Known Issues
You might run into some known issues while using Cloudera Private Cloud.
- Using dollar character in environment variables in Cloudera AI
Environment variables with the dollar ($) character are not parsed correctly by Cloudera AI. For example, if you set
PASSWORD="pass$123"
in the project environment variables, and then try to read it using the echo command, the following output will be displayed:pass23
Workaround: Use one of the following commands to print the $ sign:echo 24 | xxd -r -p or echo JAo= | base64 -d
Insert the value of the environment variable by wrapping it in the command substitution using $() or ``. For example, if you want to set the environment variable toABC$123
, specify:ABC$(echo 24 | xxd -r -p)123 or ABC`echo 24 | xxd -r -p`123
- DSE-37827: Jupyter's RTC extension throws an error and notebooks become unusable
-
In certain cases, Jupyter’s RTC (Real Time Collaboration) extension may cause errors claiming either that other sessions are active, or that other processes have accessed the notebook files. After these errors, the notebook becomes unusable due to the error messages and the Cloudera AI session needs to be restarted.
Workaround:
You must disable the Jupyter RTC extension by performing the following tasks:- Create a Session.
- Open the terminal.
- Enter nano /home/cdsw/.jupyter/labconfig/page_config.json.
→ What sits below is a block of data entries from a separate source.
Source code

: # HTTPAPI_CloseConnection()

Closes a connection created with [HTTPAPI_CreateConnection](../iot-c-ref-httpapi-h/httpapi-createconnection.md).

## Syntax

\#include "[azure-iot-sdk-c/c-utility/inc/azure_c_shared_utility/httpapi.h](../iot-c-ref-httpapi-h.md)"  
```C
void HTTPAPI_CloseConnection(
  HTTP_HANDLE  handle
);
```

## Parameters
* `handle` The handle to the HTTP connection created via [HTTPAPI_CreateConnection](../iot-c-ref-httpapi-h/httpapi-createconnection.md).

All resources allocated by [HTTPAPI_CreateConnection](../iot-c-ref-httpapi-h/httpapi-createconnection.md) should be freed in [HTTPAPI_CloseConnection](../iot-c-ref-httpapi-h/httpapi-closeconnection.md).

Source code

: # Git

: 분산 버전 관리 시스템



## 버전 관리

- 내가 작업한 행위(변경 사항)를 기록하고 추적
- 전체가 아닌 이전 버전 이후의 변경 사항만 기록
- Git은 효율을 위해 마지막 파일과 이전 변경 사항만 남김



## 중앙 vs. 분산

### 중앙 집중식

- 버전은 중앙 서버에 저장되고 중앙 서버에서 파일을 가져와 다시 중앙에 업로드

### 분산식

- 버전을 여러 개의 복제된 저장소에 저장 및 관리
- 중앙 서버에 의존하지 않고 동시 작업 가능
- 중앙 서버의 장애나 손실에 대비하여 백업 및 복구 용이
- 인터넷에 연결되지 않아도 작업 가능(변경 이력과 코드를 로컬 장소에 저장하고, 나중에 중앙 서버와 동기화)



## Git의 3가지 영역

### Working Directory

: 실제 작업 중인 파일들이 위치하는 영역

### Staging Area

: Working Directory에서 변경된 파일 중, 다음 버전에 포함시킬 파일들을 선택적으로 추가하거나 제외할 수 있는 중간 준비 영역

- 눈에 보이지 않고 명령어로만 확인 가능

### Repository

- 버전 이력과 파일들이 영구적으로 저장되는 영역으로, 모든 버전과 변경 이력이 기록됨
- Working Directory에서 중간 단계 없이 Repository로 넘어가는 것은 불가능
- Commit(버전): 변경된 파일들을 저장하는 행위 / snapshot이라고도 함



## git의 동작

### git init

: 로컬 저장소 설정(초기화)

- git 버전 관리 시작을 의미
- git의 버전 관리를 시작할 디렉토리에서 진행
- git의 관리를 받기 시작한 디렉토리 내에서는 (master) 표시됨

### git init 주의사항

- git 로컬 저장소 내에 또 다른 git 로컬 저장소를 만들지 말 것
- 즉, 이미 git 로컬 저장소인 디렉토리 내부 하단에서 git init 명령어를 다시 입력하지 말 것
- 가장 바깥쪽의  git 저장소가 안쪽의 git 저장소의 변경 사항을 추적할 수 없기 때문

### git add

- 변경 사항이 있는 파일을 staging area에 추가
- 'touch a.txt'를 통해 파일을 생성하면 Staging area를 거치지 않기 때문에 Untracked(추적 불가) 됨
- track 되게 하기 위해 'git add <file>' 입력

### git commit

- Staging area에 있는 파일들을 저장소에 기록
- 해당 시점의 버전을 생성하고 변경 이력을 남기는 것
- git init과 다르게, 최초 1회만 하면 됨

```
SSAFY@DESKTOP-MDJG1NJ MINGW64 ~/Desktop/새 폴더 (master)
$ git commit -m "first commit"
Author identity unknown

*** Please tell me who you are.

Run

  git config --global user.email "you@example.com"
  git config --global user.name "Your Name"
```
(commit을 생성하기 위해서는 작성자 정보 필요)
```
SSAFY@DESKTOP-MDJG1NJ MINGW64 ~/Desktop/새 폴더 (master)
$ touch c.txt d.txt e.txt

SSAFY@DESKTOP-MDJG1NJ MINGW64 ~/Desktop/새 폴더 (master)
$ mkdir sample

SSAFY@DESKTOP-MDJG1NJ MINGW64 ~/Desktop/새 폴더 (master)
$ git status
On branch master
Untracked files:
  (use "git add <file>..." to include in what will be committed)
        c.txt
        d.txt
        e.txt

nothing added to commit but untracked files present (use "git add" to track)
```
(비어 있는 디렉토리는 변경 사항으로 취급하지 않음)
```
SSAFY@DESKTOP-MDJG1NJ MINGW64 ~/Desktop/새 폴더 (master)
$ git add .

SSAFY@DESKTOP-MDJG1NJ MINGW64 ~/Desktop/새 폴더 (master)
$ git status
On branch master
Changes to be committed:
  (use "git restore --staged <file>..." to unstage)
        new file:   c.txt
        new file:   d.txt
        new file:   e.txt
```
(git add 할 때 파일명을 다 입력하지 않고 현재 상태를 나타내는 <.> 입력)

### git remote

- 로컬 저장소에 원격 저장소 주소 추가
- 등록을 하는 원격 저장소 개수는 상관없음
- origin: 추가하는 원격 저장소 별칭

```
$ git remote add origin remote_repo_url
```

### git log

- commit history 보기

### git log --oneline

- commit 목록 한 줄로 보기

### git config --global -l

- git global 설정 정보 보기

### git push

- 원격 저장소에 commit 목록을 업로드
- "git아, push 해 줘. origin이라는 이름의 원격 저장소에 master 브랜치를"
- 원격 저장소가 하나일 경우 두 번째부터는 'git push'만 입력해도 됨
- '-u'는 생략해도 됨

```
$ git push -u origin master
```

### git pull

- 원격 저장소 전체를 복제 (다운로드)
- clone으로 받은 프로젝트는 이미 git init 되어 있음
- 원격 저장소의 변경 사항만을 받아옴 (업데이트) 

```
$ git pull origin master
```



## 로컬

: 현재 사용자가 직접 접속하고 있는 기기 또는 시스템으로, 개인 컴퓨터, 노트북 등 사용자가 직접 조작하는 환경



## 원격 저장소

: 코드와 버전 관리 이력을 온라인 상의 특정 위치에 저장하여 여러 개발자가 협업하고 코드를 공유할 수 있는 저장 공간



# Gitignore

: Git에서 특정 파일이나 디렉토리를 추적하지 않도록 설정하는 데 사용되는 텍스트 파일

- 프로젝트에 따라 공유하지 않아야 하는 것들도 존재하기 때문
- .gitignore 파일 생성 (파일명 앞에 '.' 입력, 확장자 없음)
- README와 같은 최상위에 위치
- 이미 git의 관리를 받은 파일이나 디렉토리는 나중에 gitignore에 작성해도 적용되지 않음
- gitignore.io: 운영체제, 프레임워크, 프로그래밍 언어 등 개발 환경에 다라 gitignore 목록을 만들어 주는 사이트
- Add the following lines to the file:
{ "disabledExtensions": { "@jupyter/collaboration-extension": true }, "lockedExtensions": { "@jupyter/collaboration-extension": true } }
- Save and close the file.
- DSE-36718: Disable auto synchronization feature for users and teams
-
The automated team and user synchronization feature is disabled. Newly installed or upgraded workbenches do not have the automatic synchronization option in the Cloudera AI UI.
Workaround: none
- DSE-36759: AMPs and Feature Announcement sections do not work in NTP setups
-
Cloudera AI Private Cloud setups with Non Transparent Proxy do not function properly, that affects Cloudera Accelerators for Machine Learning Projects and Feature Announcements. The home page freezes, the feature announcement displays error message, and the AMPs do not load.
Workaround:
To avoid the home page freeze copy the following environment variables from the web deployment, and add them to the environment section of the API deployments:- HTTP_PROXY
- HTTPS_PROXY
- NO_PROXY
- http_proxy
- https_proxy
- no_proxy
- DSE-32943: Enabling Service Accounts
- Teams in the Cloudera AI Workbench can only run workloads within team projects with the Run as option for service accounts if they have previously manually added service accounts as a collaborator to the team.
- DSE-35013: First Cloudera AI Workbench creation fails
-
On RHEL 8.8, during the first Cloudera AI Workbench installation on GPU with Cloudera Embedded Container Service external registry, pods might get stuck in the init or CrashLoop state.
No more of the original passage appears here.